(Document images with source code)
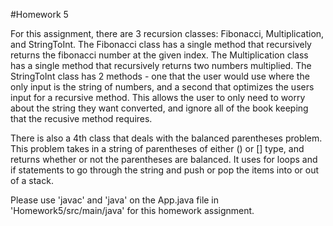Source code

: #Homework 5

For this assignment, there are 3 recursion classes: Fibonacci, Multiplication, and StringToInt. The Fibonacci class has a single method that recursively returns the fibonacci number at the given index. The Multiplication class has a single method that recursively returns two numbers multiplied. The StringToInt class has 2 methods - one that the user would use where the only input is the string of numbers, and a second that optimizes the users input for a recursive method. This allows the user to only need to worry about the string they want converted, and ignore all of the book keeping that the recusive method requires.

There is also a 4th class that deals with the balanced parentheses problem. This problem takes in a string of parentheses of either () or [] type, and returns whether or not the parentheses are balanced. It uses for loops and if statements to go through the string and push or pop the items into or out of a stack. 

Please use 'javac' and 'java' on the App.java file in 'Homework5/src/main/java' for this homework assignment.
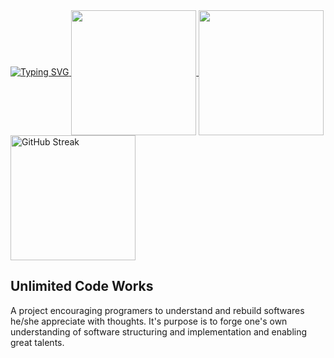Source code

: <a href="https://github.com/TimePrinciple">
  <img src="https://readme-typing-svg.demolab.com?font=Fira+Code&size=48&pause=1000&vCenter=true&width=700&lines=Unlimited+Code+Works;Time+Principle;Ruoqing+He" alt="Typing SVG" />
</a>

<a href="https://github.com/TimePrinciple">
  <img height=200 align="center" src="https://github-readme-stats.vercel.app/api?username=TimePrinciple&show_icons=true&theme=transparent&hide=stars,prs&show=reviews,prs_merged&custom_title=TimePrinciple&rank_icon=github" />
</a>
<a href="https://github.com/TimePrinciple">
  <img height=200 align="center" src="https://github-readme-stats.vercel.app/api/top-langs/?username=TimePrinciple&layout=compact&theme=transparent&langs_count=8&card_width=320" />
</a>

<a href="https://github.com/TimePrinciple">
  <img height=200 align="center" src="https://streak-stats.demolab.com?user=TimePrinciple&theme=transparent&exclude_days=Sun%2CSat&card_width=800" alt="GitHub Streak" />
</a>

## Unlimited Code Works

A project encouraging programers to understand and rebuild softwares he/she appreciate with thoughts. It's purpose is to forge one's own understanding of software structuring and implementation and enabling great talents.
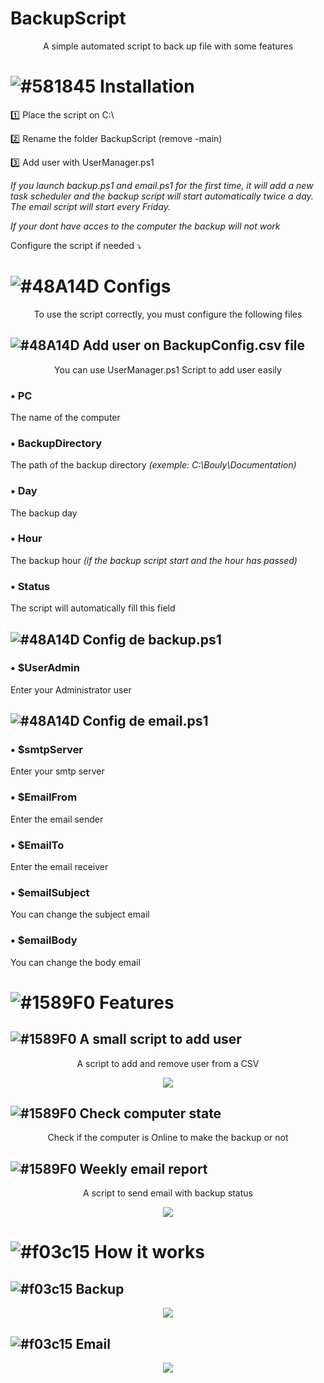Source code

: # BackupScript

<p align="center">
A simple automated script to back up file with some features
</p>

# ![#581845](https://placehold.co/15x15/581845/581845.png) Installation

1️⃣ Place the script on C:\

2️⃣ Rename the folder BackupScript (remove -main)

3️⃣ Add user with UserManager.ps1

*If you launch backup.ps1 and email.ps1 for the first time, it will add a new task scheduler and the backup script will start automatically twice a day. The email script will start every Friday.*

*If your dont have acces to the computer the backup will not work*

Configure the script if needed ⤵️

# ![#48A14D](https://placehold.co/15x15/48A14D/48A14D.png) Configs

<p align="center">
To use the script correctly, you must configure the following files
</p>
  
## ![#48A14D](https://placehold.co/15x15/48A14D/48A14D.png) **Add user on BackupConfig.csv file**

<p align="center">
You can use UserManager.ps1 Script to add user easily
</p>
  
### • PC 
  The name of the computer

### • BackupDirectory       
  The path of the backup directory *(exemple: C:\Bouly\Documentation)*

### • Day                
  The backup day

### • Hour                  
  The backup hour *(if the backup script start and the hour has passed)*

### • Status                
  The script will automatically fill this field

## ![#48A14D](https://placehold.co/15x15/48A14D/48A14D.png) **Config de backup.ps1**

### • $UserAdmin

  Enter your Administrator user

## ![#48A14D](https://placehold.co/15x15/48A14D/48A14D.png) **Config de email.ps1**

### • $smtpServer

  Enter your smtp server

### • $EmailFrom

  Enter the email sender

### • $EmailTo

  Enter the email receiver

### • $emailSubject

  You can change the subject email

### • $emailBody

  You can change the body email

# ![#1589F0](https://placehold.co/15x15/1589F0/1589F0.png) Features

## ![#1589F0](https://placehold.co/15x15/1589F0/1589F0.png) **A small script to add user**

<p align="center">
A script to add and remove user from a CSV
</p>

<p align="center">
  <img src="https://github.com/Bouly/BackupScript/assets/94909482/9b3ace8e-71c0-499c-b83a-c33943fbcdd0"/>
</p>
  
## ![#1589F0](https://placehold.co/15x15/1589F0/1589F0.png) **Check computer state**

<p align="center">
Check if the computer is Online to make the backup or not
</p>
  
## ![#1589F0](https://placehold.co/15x15/1589F0/1589F0.png) **Weekly email report**

<p align="center">
  A script to send email with backup status
</p>

<p align="center">
  <img src="https://github.com/Bouly/BackupScript/assets/94909482/d5af72bf-0f2f-4fe7-b195-7a505dbcce95"/>
</p>

# ![#f03c15](https://placehold.co/15x15/f03c15/f03c15.png) How it works

## ![#f03c15](https://placehold.co/15x15/f03c15/f03c15.png) Backup

<p align="center">
<img src="https://github.com/Bouly/BackupScript/assets/94909482/a0b0ae47-6614-4162-b155-12564cea45ad"/>
</p>

## ![#f03c15](https://placehold.co/15x15/f03c15/f03c15.png) Email

<p align="center">
<img src="https://github.com/Bouly/BackupScript/assets/94909482/78b84b54-5e4f-4afe-bc1a-f902aa3c1a6c"/>
</p>
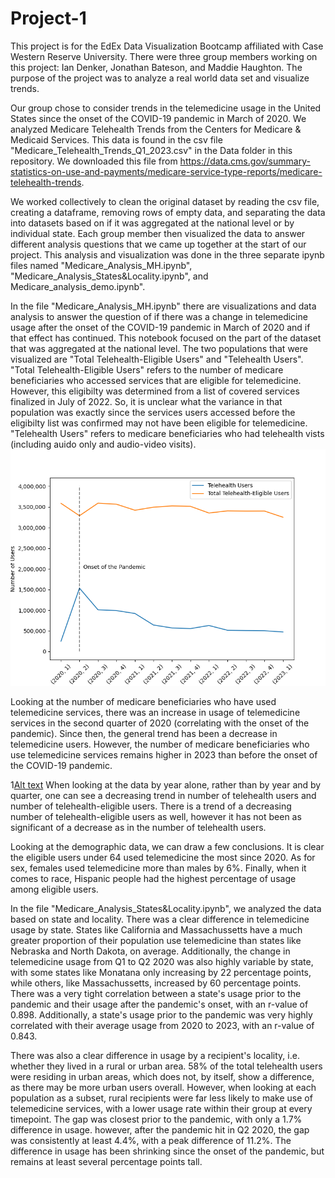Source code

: # Project-1

This project is for the EdEx Data Visualization Bootcamp affiliated with Case Western Reserve University. There were three group members working on this project: Ian Denker, Jonathan Bateson, and Maddie Haughton. The purpose of the project was to analyze a real world data set and visualize trends. 

Our group chose to consider trends in the telemedicine usage in the United States since the onset of the COVID-19 pandemic in March of 2020. We analyzed Medicare Telehealth Trends from the Centers for Medicare & Medicaid Services. This data is found in the csv file "Medicare_Telehealth_Trends_Q1_2023.csv" in the Data folder in this repository. We downloaded this file from https://data.cms.gov/summary-statistics-on-use-and-payments/medicare-service-type-reports/medicare-telehealth-trends.

We worked collectively to clean the original dataset by reading the csv file, creating a dataframe, removing rows of empty data, and separating the data into datasets based on if it was aggregated at the national level or by individual state. Each group member then visualized the data to answer different analysis questions that we came up together at the start of our project. This analysis and visualization was done in the three separate ipynb files named "Medicare_Analysis_MH.ipynb", "Medicare_Analysis_States&Locality.ipynb", and Medicare_analysis_demo.ipynb".

In the file "Medicare_Analysis_MH.ipynb" there are visualizations and data analysis to answer the question of if there was a change in telemedicine usage after the onset of the COVID-19 pandemic in March of 2020 and if that effect has continued. This notebook focused on the part of the dataset that was aggregated at the national level. The two populations that were visualized are "Total Telehealth-Eligible Users" and "Telehealth Users". "Total Telehealth-Eligible Users" refers to the number of medicare beneficiaries who accessed services that are eligible for telemedicine. However, this eligibilty was determined from a list of covered services finalized in July of 2022. So, it is unclear what the variance in that population was exactly since the services users accessed before the eligibilty list was confirmed may not have been eligible for telemedicine. "Telehealth Users" refers to medicare beneficiaries who had telehealth vists (including auido only and audio-video visits).
![Alt text](https://github.com/ID216135/Project-1/blob/main/Graphs/usersLine.png)

Looking at the number of medicare beneficiaries who have used telemedicine services, there was an increase in usage of telemedicine services in the second quarter of 2020 (correlating with the onset of the pandemic). Since then, the general trend has been a decrease in telemedicine users. However, the number of medicare beneficiaries who use telemedicine services remains higher in 2023 than before the onset of the COVID-19 pandemic.

1[Alt text](https://github.com/ID216135/Project-1/blob/main/Graphs/usersBar.png)
When looking at the data by year alone, rather than by year and by quarter, one can see a decreasing trend in number of telehealth users and number of telehealth-eligible users. There is a trend of a decreasing number of telehealth-eligible users as well, however it has not been as significant of a decrease as in the number of telehealth users.

Looking at the demographic data, we can draw a few conclusions. It is clear the eligible users under 64 used telemedicine the most since 2020. As for sex, females used telemedicine more than males by 6%. Finally, when it comes to race, Hispanic people had the highest percentage of usage among eligible users.

In the file "Medicare_Analysis_States&Locality.ipynb", we analyzed the data based on state and locality. There was a clear difference in telemedicine usage by state. States like California and Massachussetts have a much greater proportion of their population use telemedicine than states like Nebraska and North Dakota, on average. Additionally, the change in telemedicine usage from Q1 to Q2 2020 was also highly variable by state, with some states like Monatana only increasing by 22 percentage points, while others, like Massachussetts, increased by 60 percentage points. There was a very tight correlation between a state's usage prior to the pandemic and their usage after the pandemic's onset, with an r-value of 0.898. Additionally, a state's usage prior to the pandemic was very highly correlated with their average usage from 2020 to 2023, with an r-value of 0.843.

There was also a clear difference in usage by a recipient's locality, i.e. whether they lived in a rural or urban area. 58% of the total telehealth users were residing in urban areas, which does not, by itself, show a difference, as there may be more urban users overall. However, when looking at each population as a subset, rural recipients were far less likely to make use of telemedicine services, with a lower usage rate within their group at every timepoint. The gap was closest prior to the pandemic, with only a 1.7% difference in usage. however, after the pandemic hit in Q2 2020, the gap was consistently at least 4.4%, with a peak difference of 11.2%. The difference in usage has been shrinking since the onset of the pandemic, but remains at least several percentage points tall.

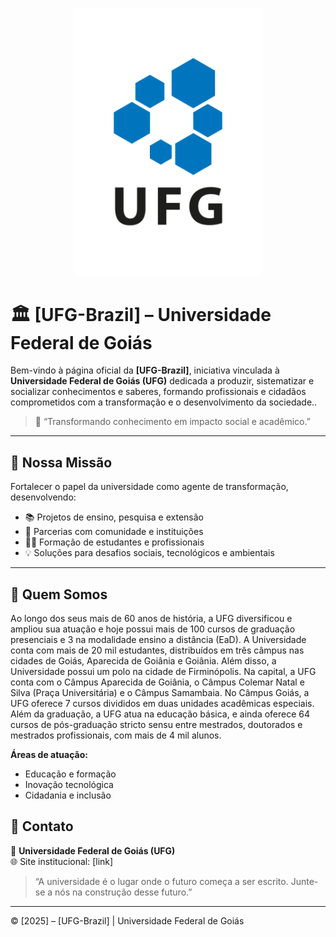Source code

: 

<p align="center">
  <img src="../images/marca-ufg.png" alt="AKCIT Logo" width="300" />
</p>


# 🏛️ [UFG-Brazil] – Universidade Federal de Goiás

Bem-vindo à página oficial da **[UFG-Brazil]**, iniciativa vinculada à **Universidade Federal de Goiás (UFG)** dedicada a produzir, sistematizar e socializar conhecimentos e saberes, formando profissionais e cidadãos comprometidos com a transformação e o desenvolvimento da sociedade..

> 🚀 “Transformando conhecimento em impacto social e acadêmico.”

---

## 🎯 Nossa Missão

Fortalecer o papel da universidade como agente de transformação, desenvolvendo:

- 📚 Projetos de ensino, pesquisa e extensão
- 🤝 Parcerias com comunidade e instituições
- 🧑‍🏫 Formação de estudantes e profissionais
- 💡 Soluções para desafios sociais, tecnológicos e ambientais

---

## 🧭 Quem Somos

Ao longo dos seus mais de 60 anos de história, a UFG diversificou e ampliou sua atuação e hoje possui mais de 100 cursos de graduação presenciais e 3 na modalidade ensino a distância (EaD). A Universidade conta com mais de 20 mil estudantes, distribuídos em três câmpus nas cidades de Goiás, Aparecida de Goiânia e Goiânia. Além disso, a Universidade possui um polo na cidade de Firminópolis. Na capital, a UFG conta com o Câmpus Aparecida de Goiânia, o Câmpus Colemar Natal e Silva (Praça Universitária) e o Câmpus Samambaia. No Câmpus Goiás, a UFG oferece 7 cursos divididos em duas unidades acadêmicas especiais. Além da graduação, a UFG atua na educação básica, e ainda oferece 64 cursos de pós-graduação stricto sensu entre mestrados, doutorados e mestrados profissionais, com mais de 4 mil alunos.

**Áreas de atuação:**

- Educação e formação
- Inovação tecnológica
- Cidadania e inclusão


## 📍 Contato

🏢 **Universidade Federal de Goiás (UFG)**  
🌐 Site institucional: [link]  


> “A universidade é o lugar onde o futuro começa a ser escrito. Junte-se a nós na construção desse futuro.”

---

© [2025] – [UFG-Brazil] | Universidade Federal de Goiás
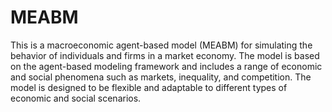 # MEABM
This is a macroeconomic agent-based model (MEABM) for simulating the behavior of individuals and firms in a market economy. The model is based on the agent-based modeling framework and includes a range of economic and social phenomena such as markets, inequality, and competition. The model is designed to be flexible and adaptable to different types of economic and social scenarios.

YOUR ASSIGNMENT :: Provide the lines again, unchanged, from where the data above begins through the line containing "For this assignment, there", both ends included, omitting pictures and adding nothing.

YOUR RESPONSE ::
Source code

: #Homework 5

For this assignment, there are 3 recursion classes: Fibonacci, Multiplication, and StringToInt. The Fibonacci class has a single method that recursively returns the fibonacci number at the given index. The Multiplication class has a single method that recursively returns two numbers multiplied. The StringToInt class has 2 methods - one that the user would use where the only input is the string of numbers, and a second that optimizes the users input for a recursive method. This allows the user to only need to worry about the string they want converted, and ignore all of the book keeping that the recusive method requires.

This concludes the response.